TASK: When you restate the data, keep every word as it is and drop the images.

Segment Start: DATASET

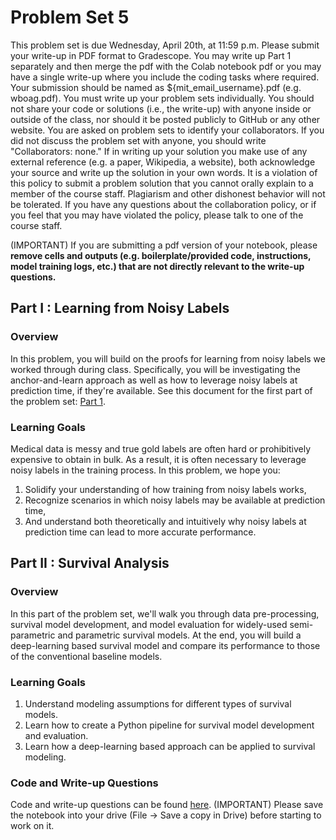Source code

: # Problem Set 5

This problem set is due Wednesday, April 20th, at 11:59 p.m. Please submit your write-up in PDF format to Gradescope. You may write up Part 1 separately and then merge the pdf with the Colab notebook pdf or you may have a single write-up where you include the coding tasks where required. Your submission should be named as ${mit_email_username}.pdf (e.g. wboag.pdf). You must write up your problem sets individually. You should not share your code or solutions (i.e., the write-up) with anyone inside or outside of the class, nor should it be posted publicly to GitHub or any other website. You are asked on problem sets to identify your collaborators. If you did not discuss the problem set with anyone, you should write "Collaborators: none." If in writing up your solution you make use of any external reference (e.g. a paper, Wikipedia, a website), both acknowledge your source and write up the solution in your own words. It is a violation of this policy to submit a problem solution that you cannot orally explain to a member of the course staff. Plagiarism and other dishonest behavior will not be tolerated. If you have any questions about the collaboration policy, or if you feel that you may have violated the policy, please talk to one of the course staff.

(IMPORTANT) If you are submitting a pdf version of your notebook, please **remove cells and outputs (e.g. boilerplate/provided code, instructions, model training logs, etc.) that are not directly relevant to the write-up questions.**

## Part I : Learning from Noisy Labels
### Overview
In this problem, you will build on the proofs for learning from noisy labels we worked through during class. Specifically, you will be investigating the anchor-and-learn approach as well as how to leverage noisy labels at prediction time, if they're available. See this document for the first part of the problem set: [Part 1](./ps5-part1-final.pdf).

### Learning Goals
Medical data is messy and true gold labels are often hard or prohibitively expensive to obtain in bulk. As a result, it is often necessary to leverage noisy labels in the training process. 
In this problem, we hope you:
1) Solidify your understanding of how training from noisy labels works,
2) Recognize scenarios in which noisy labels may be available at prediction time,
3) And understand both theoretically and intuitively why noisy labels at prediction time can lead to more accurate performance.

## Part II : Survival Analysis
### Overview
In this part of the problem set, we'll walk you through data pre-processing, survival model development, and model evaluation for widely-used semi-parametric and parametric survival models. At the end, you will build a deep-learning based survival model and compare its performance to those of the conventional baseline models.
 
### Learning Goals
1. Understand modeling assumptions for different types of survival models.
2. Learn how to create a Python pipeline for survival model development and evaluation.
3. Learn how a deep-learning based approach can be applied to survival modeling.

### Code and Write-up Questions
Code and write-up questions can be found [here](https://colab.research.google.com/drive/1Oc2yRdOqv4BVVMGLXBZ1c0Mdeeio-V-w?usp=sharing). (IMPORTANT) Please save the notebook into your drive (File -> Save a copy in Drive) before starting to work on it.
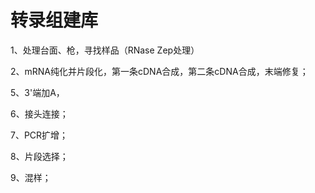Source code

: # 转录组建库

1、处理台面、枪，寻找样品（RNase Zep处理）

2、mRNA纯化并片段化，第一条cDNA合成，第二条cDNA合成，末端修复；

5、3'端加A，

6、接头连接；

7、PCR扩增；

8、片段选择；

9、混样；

Segment End: DATASET

SOLUTION TO THE PROBLEM:
Source code

: # Problem Set 5

This problem set is due Wednesday, April 20th, at 11:59 p.m. Please submit your write-up in PDF format to Gradescope. You may write up Part 1 separately and then merge the pdf with the Colab notebook pdf or you may have a single write-up where you include the coding tasks where required. Your submission should be named as ${mit_email_username}.pdf (e.g. wboag.pdf). You must write up your problem sets individually. You should not share your code or solutions (i.e., the write-up) with anyone inside or outside of the class, nor should it be posted publicly to GitHub or any other website. You are asked on problem sets to identify your collaborators. If you did not discuss the problem set with anyone, you should write "Collaborators: none." If in writing up your solution you make use of any external reference (e.g. a paper, Wikipedia, a website), both acknowledge your source and write up the solution in your own words. It is a violation of this policy to submit a problem solution that you cannot orally explain to a member of the course staff. Plagiarism and other dishonest behavior will not be tolerated. If you have any questions about the collaboration policy, or if you feel that you may have violated the policy, please talk to one of the course staff.

(IMPORTANT) If you are submitting a pdf version of your notebook, please **remove cells and outputs (e.g. boilerplate/provided code, instructions, model training logs, etc.) that are not directly relevant to the write-up questions.**

## Part I : Learning from Noisy Labels
### Overview
In this problem, you will build on the proofs for learning from noisy labels we worked through during class. Specifically, you will be investigating the anchor-and-learn approach as well as how to leverage noisy labels at prediction time, if they're available. See this document for the first part of the problem set: [Part 1](./ps5-part1-final.pdf).

### Learning Goals
Medical data is messy and true gold labels are often hard or prohibitively expensive to obtain in bulk. As a result, it is often necessary to leverage noisy labels in the training process. 
In this problem, we hope you:
1) Solidify your understanding of how training from noisy labels works,
2) Recognize scenarios in which noisy labels may be available at prediction time,
3) And understand both theoretically and intuitively why noisy labels at prediction time can lead to more accurate performance.

## Part II : Survival Analysis
### Overview
In this part of the problem set, we'll walk you through data pre-processing, survival model development, and model evaluation for widely-used semi-parametric and parametric survival models. At the end, you will build a deep-learning based survival model and compare its performance to those of the conventional baseline models.
 
### Learning Goals
1. Understand modeling assumptions for different types of survival models.
2. Learn how to create a Python pipeline for survival model development and evaluation.
3. Learn how a deep-learning based approach can be applied to survival modeling.

### Code and Write-up Questions
Code and write-up questions can be found [here](https://colab.research.google.com/drive/1Oc2yRdOqv4BVVMGLXBZ1c0Mdeeio-V-w?usp=sharing). (IMPORTANT) Please save the notebook into your drive (File -> Save a copy in Drive) before starting to work on it.
Source code

: # 转录组建库

1、处理台面、枪，寻找样品（RNase Zep处理）

2、mRNA纯化并片段化，第一条cDNA合成，第二条cDNA合成，末端修复；

5、3'端加A，

6、接头连接；

7、PCR扩增；

8、片段选择；

9、混样；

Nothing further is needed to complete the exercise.